Этот пансионат, знакомый каждому человеку, – образ, мгновенно погружающий в прошлое. Воображение тут же рисует «столовку» с «булками» и компотом, обшарпанные коридоры, кое-где отходят обои и рассыпается побелка, эхо в холлах, а вокруг – лес с вековыми соснами. Будущего здесь нет, будто «река времён» не имеет над пансионатом власти, и сам он – лишь невозвратимая эпоха.

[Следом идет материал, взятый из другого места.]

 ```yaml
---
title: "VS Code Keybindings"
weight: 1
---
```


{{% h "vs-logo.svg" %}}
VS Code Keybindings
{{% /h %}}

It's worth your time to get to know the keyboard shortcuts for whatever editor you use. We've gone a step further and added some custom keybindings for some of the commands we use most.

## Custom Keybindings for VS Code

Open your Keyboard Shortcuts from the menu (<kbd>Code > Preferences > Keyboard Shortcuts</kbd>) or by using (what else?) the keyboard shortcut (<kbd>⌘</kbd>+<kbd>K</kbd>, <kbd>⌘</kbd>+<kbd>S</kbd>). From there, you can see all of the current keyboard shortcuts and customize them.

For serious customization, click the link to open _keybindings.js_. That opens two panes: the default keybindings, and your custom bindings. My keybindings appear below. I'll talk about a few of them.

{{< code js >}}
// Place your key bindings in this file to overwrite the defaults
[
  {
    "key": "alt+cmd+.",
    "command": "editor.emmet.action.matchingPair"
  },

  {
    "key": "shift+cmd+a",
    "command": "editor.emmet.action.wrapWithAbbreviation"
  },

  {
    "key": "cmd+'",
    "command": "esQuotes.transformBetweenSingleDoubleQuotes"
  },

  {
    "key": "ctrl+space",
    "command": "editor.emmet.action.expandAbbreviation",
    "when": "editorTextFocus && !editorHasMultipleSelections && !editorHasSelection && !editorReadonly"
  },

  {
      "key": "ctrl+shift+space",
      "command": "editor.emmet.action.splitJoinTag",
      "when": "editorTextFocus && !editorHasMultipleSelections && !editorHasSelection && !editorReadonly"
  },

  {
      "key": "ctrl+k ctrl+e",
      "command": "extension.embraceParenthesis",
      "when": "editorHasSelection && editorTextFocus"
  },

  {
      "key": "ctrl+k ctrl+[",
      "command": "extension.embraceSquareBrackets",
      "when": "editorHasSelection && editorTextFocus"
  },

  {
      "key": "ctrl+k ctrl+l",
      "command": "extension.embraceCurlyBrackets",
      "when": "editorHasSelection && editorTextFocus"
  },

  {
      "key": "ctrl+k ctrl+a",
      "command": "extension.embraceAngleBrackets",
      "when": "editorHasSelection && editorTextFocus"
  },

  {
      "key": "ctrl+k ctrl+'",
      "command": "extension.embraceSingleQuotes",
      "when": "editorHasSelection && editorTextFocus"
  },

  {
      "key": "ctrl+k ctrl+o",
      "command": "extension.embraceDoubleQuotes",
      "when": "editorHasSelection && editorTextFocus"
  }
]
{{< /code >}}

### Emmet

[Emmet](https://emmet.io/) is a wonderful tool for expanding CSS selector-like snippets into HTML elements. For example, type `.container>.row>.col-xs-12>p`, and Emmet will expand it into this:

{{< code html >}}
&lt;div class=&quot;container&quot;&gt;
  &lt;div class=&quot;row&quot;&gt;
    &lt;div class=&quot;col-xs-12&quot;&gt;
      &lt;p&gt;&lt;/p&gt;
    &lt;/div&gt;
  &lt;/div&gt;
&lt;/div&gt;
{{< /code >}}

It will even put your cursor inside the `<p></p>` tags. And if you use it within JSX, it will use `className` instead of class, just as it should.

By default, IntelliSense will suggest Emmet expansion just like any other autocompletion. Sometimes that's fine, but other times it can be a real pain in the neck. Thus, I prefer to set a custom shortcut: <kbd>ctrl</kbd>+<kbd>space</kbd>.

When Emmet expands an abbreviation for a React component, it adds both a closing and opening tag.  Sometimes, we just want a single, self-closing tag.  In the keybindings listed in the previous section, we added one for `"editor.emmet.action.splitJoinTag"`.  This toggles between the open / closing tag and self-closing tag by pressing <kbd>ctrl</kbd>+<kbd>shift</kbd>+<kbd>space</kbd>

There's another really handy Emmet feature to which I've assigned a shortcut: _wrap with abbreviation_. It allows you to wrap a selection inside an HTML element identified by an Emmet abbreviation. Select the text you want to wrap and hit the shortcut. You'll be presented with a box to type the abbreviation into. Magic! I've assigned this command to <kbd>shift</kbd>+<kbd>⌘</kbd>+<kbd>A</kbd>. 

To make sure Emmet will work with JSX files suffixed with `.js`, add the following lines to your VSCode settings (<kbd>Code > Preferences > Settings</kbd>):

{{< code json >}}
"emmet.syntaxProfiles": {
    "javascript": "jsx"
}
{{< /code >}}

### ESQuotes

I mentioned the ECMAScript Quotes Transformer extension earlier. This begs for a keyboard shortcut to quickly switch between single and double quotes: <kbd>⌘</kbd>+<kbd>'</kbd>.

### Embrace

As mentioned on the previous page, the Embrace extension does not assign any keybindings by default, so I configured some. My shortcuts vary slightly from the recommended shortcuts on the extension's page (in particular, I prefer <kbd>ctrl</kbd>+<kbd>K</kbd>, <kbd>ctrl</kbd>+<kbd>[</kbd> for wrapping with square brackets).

Все детали мы достраиваем сами, потому что реальных, предметных примет у пансионата немного: «мушиный мех» между рамами, «заплаканные душевые», сосны в окне. Всё это – редкие штрихи, и сами по себе они не отсылают нас к конкретному месту со своими особенностями. «Лод-ка, буд-ка, столовка, раздевалка, булка» – только образы, которые мы пытаемся вспомнить, но безуспешно:
и все выходит невпопад
Ни звуков, ни цветов, ни осязаемых форм (за исключением оконной рамы, которая будто единственный выход отсюда) внутри этого места нет – ощущение вакуума. Пансионат – сосуд, в который каждый может вложить собственное прошлое. Это может быть беззаботное детство, о котором мы так тоскуем. Или история любви, отпустить которую не получается.

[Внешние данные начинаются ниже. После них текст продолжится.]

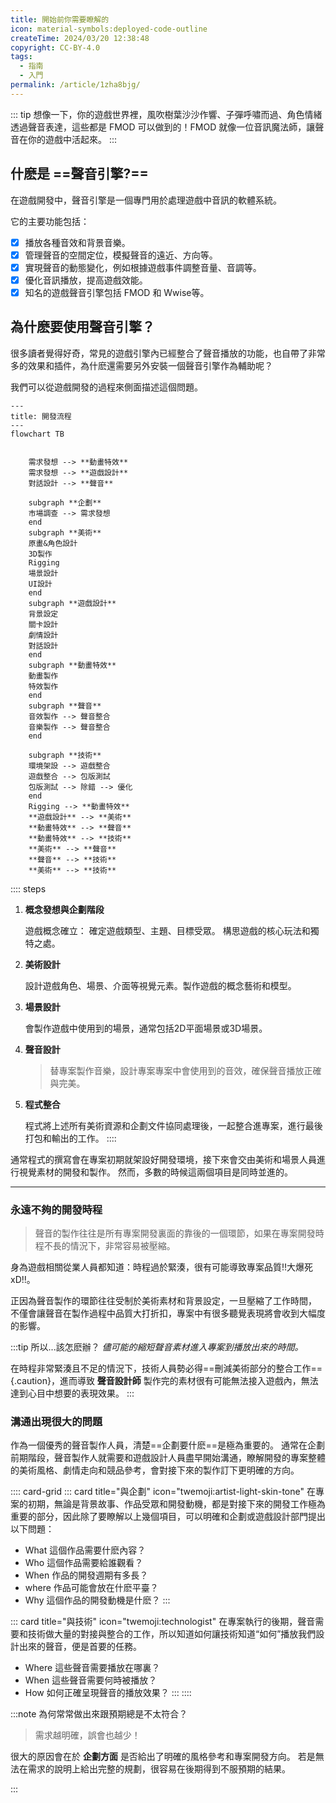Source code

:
 ```yaml
---
title: 開始前你需要瞭解的
icon: material-symbols:deployed-code-outline
createTime: 2024/03/20 12:38:48
copyright: CC-BY-4.0
tags:
  - 指南
  - 入門
permalink: /article/1zha8bjg/
---
```


::: tip
想像一下，你的遊戲世界裡，風吹樹葉沙沙作響、子彈呼嘯而過、角色情緒透過聲音表達，這些都是 FMOD 可以做到的！FMOD 就像一位音訊魔法師，讓聲音在你的遊戲中活起來。
:::

## 什麽是 ==**聲音引擎?**==

在遊戲開發中，聲音引擎是一個專門用於處理遊戲中音訊的軟體系統。

它的主要功能包括：
- [x] 播放各種音效和背景音樂。
- [x] 管理聲音的空間定位，模擬聲音的遠近、方向等。
- [x] 實現聲音的動態變化，例如根據遊戲事件調整音量、音調等。
- [x] 優化音訊播放，提高遊戲效能。
- [x] 知名的遊戲聲音引擎包括 FMOD 和 Wwise等。

## **為什麽要使用聲音引擎？**

很多讀者覺得好奇，常見的遊戲引擎內已經整合了聲音播放的功能，也自帶了非常多的效果和插件，為什麽還需要另外安裝一個聲音引擎作為輔助呢？

我們可以從遊戲開發的過程來側面描述這個問題。

```mermaid
---
title: 開發流程
---
flowchart TB


    需求發想 --> **動畫特效**
    需求發想 --> **遊戲設計**
    對話設計 --> **聲音**
    
    subgraph **企劃**
    市場調查 --> 需求發想 
    end
    subgraph **美術**
    原畫&角色設計
    3D製作
    Rigging
    場景設計
    UI設計
    end
    subgraph **遊戲設計**
    背景設定
    關卡設計
    劇情設計
    對話設計
    end
    subgraph **動畫特效**
    動畫製作
    特效製作
    end
    subgraph **聲音**
    音效製作 --> 聲音整合
    音樂製作 --> 聲音整合
    end
    
    subgraph **技術**
    環境架設 --> 遊戲整合
    遊戲整合 --> 包版測試
    包版測試 --> 除錯 --> 優化
    end
    Rigging --> **動畫特效**
    **遊戲設計** --> **美術**
    **動畫特效** --> **聲音**
    **動畫特效** --> **技術**
    **美術** --> **聲音**
    **聲音** --> **技術**
    **美術** --> **技術**

```

:::: steps
1.  **概念發想與企劃階段**

    遊戲概念確立：
    確定遊戲類型、主題、目標受眾。
    構思遊戲的核心玩法和獨特之處。

2. **美術設計**

    設計遊戲角色、場景、介面等視覺元素。製作遊戲的概念藝術和模型。

3. **場景設計**

    會製作遊戲中使用到的場景，通常包括2D平面場景或3D場景。

4. **聲音設計**
  
    > 替專案製作音樂，設計專案專案中會使用到的音效，確保聲音播放正確與完美。

5. **程式整合**

   程式將上述所有美術資源和企劃文件協同處理後，一起整合進專案，進行最後打包和輸出的工作。
::::


通常程式的撰寫會在專案初期就架設好開發環境，接下來會交由美術和場景人員進行視覺素材的開發和製作。
然而，多數的時候這兩個項目是同時並進的。

---
### **永遠不夠的開發時程**

> 聲音的製作往往是所有專案開發裏面的靠後的一個環節，如果在專案開發時程不長的情況下，非常容易被壓縮。

身為遊戲相關從業人員都知道：時程過於緊湊，很有可能導致專案品質!!大爆死xD!!。

正因為聲音製作的環節往往受制於美術素材和背景設定，一旦壓縮了工作時間，
不僅會讓聲音在製作過程中品質大打折扣，專案中有很多聽覺表現將會收到大幅度的影響。

:::tip 所以...該怎麽辦？
*儘可能的縮短聲音素材進入專案到播放出來的時間。*

在時程非常緊湊且不足的情況下，技術人員勢必得==刪減美術部分的整合工作=={.caution}，進而導致
 **聲音設計師** 製作完的素材很有可能無法接入遊戲內，無法達到心目中想要的表現效果。
:::

### **溝通出現很大的問題**

作為一個優秀的聲音製作人員，清楚==企劃要什麽==是極為重要的。
通常在企劃前期階段，聲音製作人就需要和遊戲設計人員盡早開始溝通，瞭解開發的專案整體的美術風格、劇情走向和競品參考，會對接下來的製作訂下更明確的方向。

:::: card-grid
::: card title="與企劃" icon="twemoji:artist-light-skin-tone"
在專案的初期，無論是背景故事、作品受眾和開發動機，都是對接下來的開發工作極為重要的部分，因此除了要瞭解以上幾個項目，可以明確和企劃或遊戲設計部門提出以下問題：
- What 這個作品需要什麽內容？
- Who 這個作品需要給誰觀看？
- When 作品的開發週期有多長？
- where 作品可能會放在什麽平臺？
- Why 這個作品的開發動機是什麽？
:::

::: card title="與技術" icon="twemoji:technologist"
在專案執行的後期，聲音需要和技術做大量的對接與整合的工作，所以知道如何讓技術知道“如何”播放我們設計出來的聲音，便是首要的任務。
- Where 這些聲音需要播放在哪裏？
- When 這些聲音需要何時被播放？
- How 如何正確呈現聲音的播放效果？
:::
::::

:::note 為何常常做出來跟預期總是不太符合？
> 需求越明確，誤會也越少！

很大的原因會在於 **企劃方面** 是否給出了明確的風格參考和專案開發方向。
若是無法在需求的說明上給出完整的規劃，很容易在後期得到不服預期的結果。

:::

Этот пансионат – наш. Наша жизнь, наша тюрьма, наш круг воспоминания, из которого не получается вырваться. «Мы» здесь живём бесконечно долго,
как будто
мы умерли сто лет назад
Находясь в эфемерном пространстве прошлого, мы утратили связь с настоящим, с движением времени. Мы – внутри фантома, где не удается разобраться в происходящем, подобрать слова – назвать предметы своими именами, наконец нащупать связь, которая ускользает снова и снова:
И слов уже не угадать,
и смыслы их недостижимы.
Сохранилась ли еще у героев способность чувствовать и каковы эти чувства – неясно. «Мы» и сами будто фантомы, призраки, блуждающие по пансионату:
и мы торчим ни в тех ни в сех,
застрявшие между мирами.
Между какими мирами? Между жизнью настоящей и увязанием в собственном прошлом. Всё это похоже на бесконечный дождливый сон без начала и конца. А ведь были прекрасные времена: любовь, радость, «сплошная благодать». Но что осталось от этой благодати?
колышется мушиный мех
в закрытой раме кверх ногами
Выцветшее воспоминание, пыль, «мушиный мех», застрявший в паутине. И эти «мы», кажется, тоже вплетены в липкую сеть своих воспоминаний. Так память захватывает человека, запирает его в прошлом, отнимает у него саму жизнь. И только подойдя к окну, минуя «заплаканные душевые», можно увидеть другое:
в окнах сосны вековые
стоят
и дышат, как живые.
Сосны – это, пожалуй, единственное напоминание о реальности, ворвавшееся в стихотворение, и только они здесь дышат. В отличие от «нас», живущих так, «будто умерли». И всё же есть неопределенность: «дышат, как живые». Это «как» похоже на расфокусированное зрение, когда нельзя однозначно сказать, что именно видишь; и оно возвращает нас к главным героям. Ведь мы просто забыли, что значит быть живыми, в этом тяжелом и беспробудном сне.